Eine Sache, die im nigerianischen Ökosystem fehlt, ist die Unterstützung durch die Regierung. Mit der neuen Regierung unter Präsident Bola Ahmed Tinubu wächst jedoch das Interesse, in Start-ups zu investieren und sie zu unterstützen.

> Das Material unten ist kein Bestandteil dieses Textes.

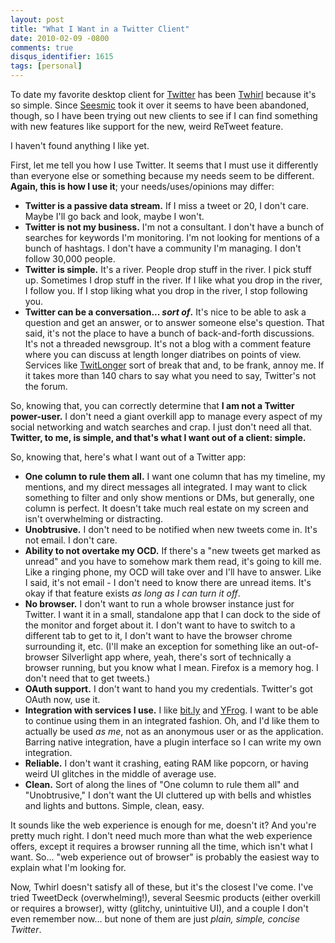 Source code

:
 ```yaml
---
layout: post
title: "What I Want in a Twitter Client"
date: 2010-02-09 -0800
comments: true
disqus_identifier: 1615
tags: [personal]
---
```

To date my favorite desktop client for [Twitter](http://www.twitter.com)
has been [Twhirl](http://www.twhirl.org/) because it's so simple. Since
[Seesmic](http://seesmic.com/) took it over it seems to have been
abandoned, though, so I have been trying out new clients to see if I can
find something with new features like support for the new, weird ReTweet
feature.

I haven't found anything I like yet.

First, let me tell you how I use Twitter. It seems that I must use it
differently than everyone else or something because my needs seem to be
different. **Again, this is how I use it**; your needs/uses/opinions may
differ:

- **Twitter is a passive data stream.** If I miss a tweet or 20, I
    don't care. Maybe I'll go back and look, maybe I won't.
- **Twitter is not my business.** I'm not a consultant. I don't have a
    bunch of searches for keywords I'm monitoring. I'm not looking for
    mentions of a bunch of hashtags. I don't have a community I'm
    managing. I don't follow 30,000 people.
- **Twitter is simple.** It's a river. People drop stuff in the river.
    I pick stuff up. Sometimes I drop stuff in the river. If I like what
    you drop in the river, I follow you. If I stop liking what you drop
    in the river, I stop following you.
- **Twitter can be a conversation... *sort of*.** It's nice to be able
    to ask a question and get an answer, or to answer someone else's
    question. That said, it's not the place to have a bunch of
    back-and-forth discussions. It's not a threaded newsgroup. It's not
    a blog with a comment feature where you can discuss at length longer
    diatribes on points of view. Services like
    [TwitLonger](http://www.twitlonger.com/) sort of break that and, to
    be frank, annoy me. If it takes more than 140 chars to say what you
    need to say, Twitter's not the forum.

So, knowing that, you can correctly determine that **I am not a Twitter
power-user.** I don't need a giant overkill app to manage every aspect
of my social networking and watch searches and crap. I just don't need
all that. **Twitter, to me, is simple, and that's what I want out of a
client: simple.**

So, knowing that, here's what I want out of a Twitter app:

- **One column to rule them all.** I want one column that has my
    timeline, my mentions, and my direct messages all integrated. I may
    want to click something to filter and only show mentions or DMs, but
    generally, one column is perfect. It doesn't take much real estate
    on my screen and isn't overwhelming or distracting.
- **Unobtrusive.** I don't need to be notified when new tweets come
    in. It's not email. I don't care.
- **Ability to not overtake my OCD.** If there's a "new tweets get
    marked as unread" and you have to somehow mark them read, it's going
    to kill me. Like a ringing phone, my OCD will take over and I'll
    have to answer. Like I said, it's not email - I don't need to know
    there are unread items. It's okay if that feature exists *as long as
    I can turn it off*.
- **No browser.** I don't want to run a whole browser instance just
    for Twitter. I want it in a small, standalone app that I can dock to
    the side of the monitor and forget about it. I don't want to have to
    switch to a different tab to get to it, I don't want to have the
    browser chrome surrounding it, etc. (I'll make an exception for
    something like an out-of-browser Silverlight app where, yeah,
    there's sort of technically a browser running, but you know what I
    mean. Firefox is a memory hog. I don't need that to get tweets.)
- **OAuth support.** I don't want to hand you my credentials.
    Twitter's got OAuth now, use it.
- **Integration with services I use.** I like [bit.ly](http://bit.ly)
    and [YFrog](http://yfrog.com). I want to be able to continue using
    them in an integrated fashion. Oh, and I'd like them to actually be
    used *as me*, not as an anonymous user or as the application.
    Barring native integration, have a plugin interface so I can write
    my own integration.
- **Reliable.** I don't want it crashing, eating RAM like popcorn, or
    having weird UI glitches in the middle of average use.
- **Clean.** Sort of along the lines of "One column to rule them all"
    and "Unobtrusive," I don't want the UI cluttered up with bells and
    whistles and lights and buttons. Simple, clean, easy.

It sounds like the web experience is enough for me, doesn't it? And
you're pretty much right. I don't need much more than what the web
experience offers, except it requires a browser running all the time,
which isn't what I want. So... "web experience out of browser" is
probably the easiest way to explain what I'm looking for.

Now, Twhirl doesn't satisfy all of these, but it's the closest I've
come. I've tried TweetDeck (overwhelming!), several Seesmic products
(either overkill or requires a browser), witty (glitchy, unintuitive
UI), and a couple I don't even remember now... but none of them are just
*plain, simple, concise Twitter*.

Neue Initiativen zielen darauf ab, Nigerias Tech-Talente zu fördern, um unsere digitale Wirtschaft voranzutreiben. Alles, was ich hier gelernt habe, möchte ich auch nach Nigeria zurückbringen, und mein Wissen mit jüngeren Start-ups teilen.
Das Worldfactory Start-up Center hatte einen großen Einfluss auf mich. Ich habe an vielen Workshops zu verschiedenen Aspekten des Unternehmertums teilgenommen.
Was hat Sie während Ihrer Zeit hier am meisten beeindruckt?
Da gibt es definitiv nicht nur eine Sache, aber das Worldfactory Start-up Center hatte einen großen Einfluss auf mich. Ich habe an vielen Workshops zu verschiedenen Aspekten des Unternehmertums teilgenommen und dabei neue Perspektiven gewonnen. Zwei weitere unvergessliche Erlebnisse waren der Besuch der Produktionslinien von Mercedes Benz und Wilo. Als ich Wilo sah, habe ich zu mir selbst gesagt: „Reagan, OneClick-Med muss so genau so groß werden.“ Das Programm hat mir gezeigt, dass ich meine Zeit nicht vergeude, dass ich meinen Weg fortsetzen muss und dass es nur eine Frage der Zeit ist, bis ich die Auswirkungen auf die Gesellschaft, auf das Land und auf Afrika insgesamt sehen werde.
Wie sehen Ihre Pläne für die Zukunft aus?
Das ist einfach: Ich möchte die Produktentwicklung abschließen. OneClick-Med muss auf den Markt gebracht werden. Ich möchte, dass die Probleme der Menschen gelöst werden. Ich möchte, dass die Leute in Zukunft sagen können: „Gott sei Dank, ich hatte die OneClick-Med-App.“ Ich habe auch ein Auge auf Deutschland geworfen. Nur weil die General Data Protection Regulation (GDPR) im Moment sehr streng ist, heißt das nicht, dass wir unsere App in Zukunft nicht anpassen können. Wir bieten auch andere Funktionionen an, die in Deutschland umgesetzt werden können, zum Beispiel den Symptom-Checker oder die Medikamentenerinnerung. Ich weiß, das wird kein Spaziergang, aber ich bin fest entschlossen, es zu schaffen.
Und am Ende, falls alles gelingt -
Wenn! Am Ende, „wenn“ alles gelingt, nicht „falls“. Ich bin sehr vorsichtig mit meiner Wortwahl, denn Worte sind mächtig. Sie gehen hinaus in die Welt und verbinden sich mit dem Universum. Sie ziehen die Dinge an, die man sagt. Deshalb sage ich nicht „falls“, sondern „wenn“, denn ich bin sicher, dass es nur eine Frage der Zeit ist.